En el último partido de la fase regular del Clausura pasado, Central visitó a Independiente con un equipo alternativo y perdió. Di María estaba para jugar pero, ya clasificado a los octavos de final y habiendo asegurado el primer puesto en la anual de la temporada pasada, Ariel Holan lo guardó por primera vez.
En Mendoza el equipo lo extrañó
Ante Argentinos Juniors, en la anterior visita canalla, tampoco pudo ganar Central sin Di María, lesionado antes de la fecha anterior en el clásico. Fue 0 a 0, lo pudo ganar, lo pudo perder y el equipo no mostró el sello distintivo del protagonismo constante.
Y en Mendoza se notó aún más, al costarle mucho tener final de jugada y costarle muy caros los errores. Pero más allá de eso, fue un equipo livianito. Independiente Rivadavia sin mucho esmero, lo hizo jugar incómodo, le obturó bastante los caminos hacia su arco y al ponerse en ventaja prácticamente nunca estuvo en jaque su victoria.

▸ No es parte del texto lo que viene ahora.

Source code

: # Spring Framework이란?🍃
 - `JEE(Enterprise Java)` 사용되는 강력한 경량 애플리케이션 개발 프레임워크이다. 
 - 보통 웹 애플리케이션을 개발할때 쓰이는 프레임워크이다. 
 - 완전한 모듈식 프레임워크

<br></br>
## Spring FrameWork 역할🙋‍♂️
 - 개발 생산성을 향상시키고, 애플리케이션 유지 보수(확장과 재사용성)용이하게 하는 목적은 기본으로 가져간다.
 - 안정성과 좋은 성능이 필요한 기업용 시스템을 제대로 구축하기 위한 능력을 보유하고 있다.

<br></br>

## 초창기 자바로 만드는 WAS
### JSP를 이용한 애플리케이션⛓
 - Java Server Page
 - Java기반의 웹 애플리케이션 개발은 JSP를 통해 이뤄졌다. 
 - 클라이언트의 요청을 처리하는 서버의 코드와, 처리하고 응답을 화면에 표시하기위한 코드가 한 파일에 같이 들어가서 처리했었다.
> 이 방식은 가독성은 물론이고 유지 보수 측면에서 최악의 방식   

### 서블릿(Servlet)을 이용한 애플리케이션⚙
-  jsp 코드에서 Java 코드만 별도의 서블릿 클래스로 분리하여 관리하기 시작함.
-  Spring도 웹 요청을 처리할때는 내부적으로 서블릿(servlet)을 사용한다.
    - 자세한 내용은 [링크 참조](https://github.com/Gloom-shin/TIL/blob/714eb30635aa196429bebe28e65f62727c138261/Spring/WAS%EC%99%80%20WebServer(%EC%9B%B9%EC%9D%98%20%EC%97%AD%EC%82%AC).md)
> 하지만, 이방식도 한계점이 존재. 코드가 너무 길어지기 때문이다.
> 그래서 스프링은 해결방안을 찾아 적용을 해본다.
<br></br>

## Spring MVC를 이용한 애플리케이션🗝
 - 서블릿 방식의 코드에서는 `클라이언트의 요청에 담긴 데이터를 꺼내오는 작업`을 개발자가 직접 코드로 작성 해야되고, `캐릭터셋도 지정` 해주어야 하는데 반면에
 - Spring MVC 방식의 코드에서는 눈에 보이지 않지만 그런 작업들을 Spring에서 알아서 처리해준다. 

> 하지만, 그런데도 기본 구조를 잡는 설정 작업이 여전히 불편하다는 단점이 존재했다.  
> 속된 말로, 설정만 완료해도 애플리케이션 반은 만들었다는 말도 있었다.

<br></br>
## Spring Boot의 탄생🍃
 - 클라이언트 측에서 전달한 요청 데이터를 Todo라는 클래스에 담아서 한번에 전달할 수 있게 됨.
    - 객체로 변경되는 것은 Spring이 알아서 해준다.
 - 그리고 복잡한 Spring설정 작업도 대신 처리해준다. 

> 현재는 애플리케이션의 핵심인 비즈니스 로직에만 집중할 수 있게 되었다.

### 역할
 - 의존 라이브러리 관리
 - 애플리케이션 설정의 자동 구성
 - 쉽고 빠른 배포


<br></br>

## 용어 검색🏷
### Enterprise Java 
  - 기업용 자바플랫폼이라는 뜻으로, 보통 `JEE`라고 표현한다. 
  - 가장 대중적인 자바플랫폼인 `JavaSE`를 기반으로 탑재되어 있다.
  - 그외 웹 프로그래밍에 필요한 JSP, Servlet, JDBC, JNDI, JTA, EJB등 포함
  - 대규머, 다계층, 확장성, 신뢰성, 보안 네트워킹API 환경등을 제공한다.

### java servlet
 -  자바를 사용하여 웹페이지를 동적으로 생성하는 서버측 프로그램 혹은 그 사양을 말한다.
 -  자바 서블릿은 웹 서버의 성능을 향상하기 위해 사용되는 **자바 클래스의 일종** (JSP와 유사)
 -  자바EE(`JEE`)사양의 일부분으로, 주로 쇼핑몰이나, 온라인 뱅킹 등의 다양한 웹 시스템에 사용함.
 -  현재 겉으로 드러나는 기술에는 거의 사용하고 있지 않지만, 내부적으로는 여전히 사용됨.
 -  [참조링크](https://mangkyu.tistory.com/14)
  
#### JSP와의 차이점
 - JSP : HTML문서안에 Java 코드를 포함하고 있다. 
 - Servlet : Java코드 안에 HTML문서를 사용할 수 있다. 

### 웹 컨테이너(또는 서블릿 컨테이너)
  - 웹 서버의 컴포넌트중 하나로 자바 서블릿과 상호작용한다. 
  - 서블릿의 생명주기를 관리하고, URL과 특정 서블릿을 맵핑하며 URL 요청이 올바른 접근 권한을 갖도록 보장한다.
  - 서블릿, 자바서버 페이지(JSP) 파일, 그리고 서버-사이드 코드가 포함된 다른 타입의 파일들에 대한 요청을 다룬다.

Y si preocupa la reiteración de actuaciones poco convincentes sin Di María es porque, además de sus molestias que no lo dejaron jugar (a propósito, ¿qué sentido tuvo llevarlo?) y lo vienen persiguiendo desde el día anterior al clásico, la Copa Libertadores está a punto de empezar, con la clasificación a los octavos de final no asegurada.
Central está perdiendo la localía para los playoffs
Más: bajó del cuarto puesto, así que hoy no definiría de local, perdiéndose una valiosa recaudación que el club necesita y el noveno que puede dejarlo afuera, está muy cerca, con 15 puntos en juego.
Por supuesto que la campaña es buena, que Central moldea un juego de posesión valorable, pero cuando Di María no está se pincha. Y se vendrán los tiempos en que se deberá priorizar, aún si Di María se recupera a tiempo como todo hace suponer. En ese sentido, lo mejor que pudo pasarle es el parate por la doble fecha FIFA para ganar tiempo.
Central precisa abrochar pronto los puntos que lo dejen tranquilo para clasificar a los playoffs y los que, además, le permitan definir de local. En Mendoza perdió una buena oportunidad. Está todo tan estrecho, que si hubiera ganado quedaba único puntero y ahora bajó hasta de los 4 primeros que definirán la primera llave de local.
Está claro que no debe relajarse y, en lo posible, ir resolviendo todo cuánto antes. Para que los dos frentes que tanto mérito acuñó lo mantenga ocupado pero no preocupado. Con Di María está bastante completo. Sin él, hay todavía mucho por hacer.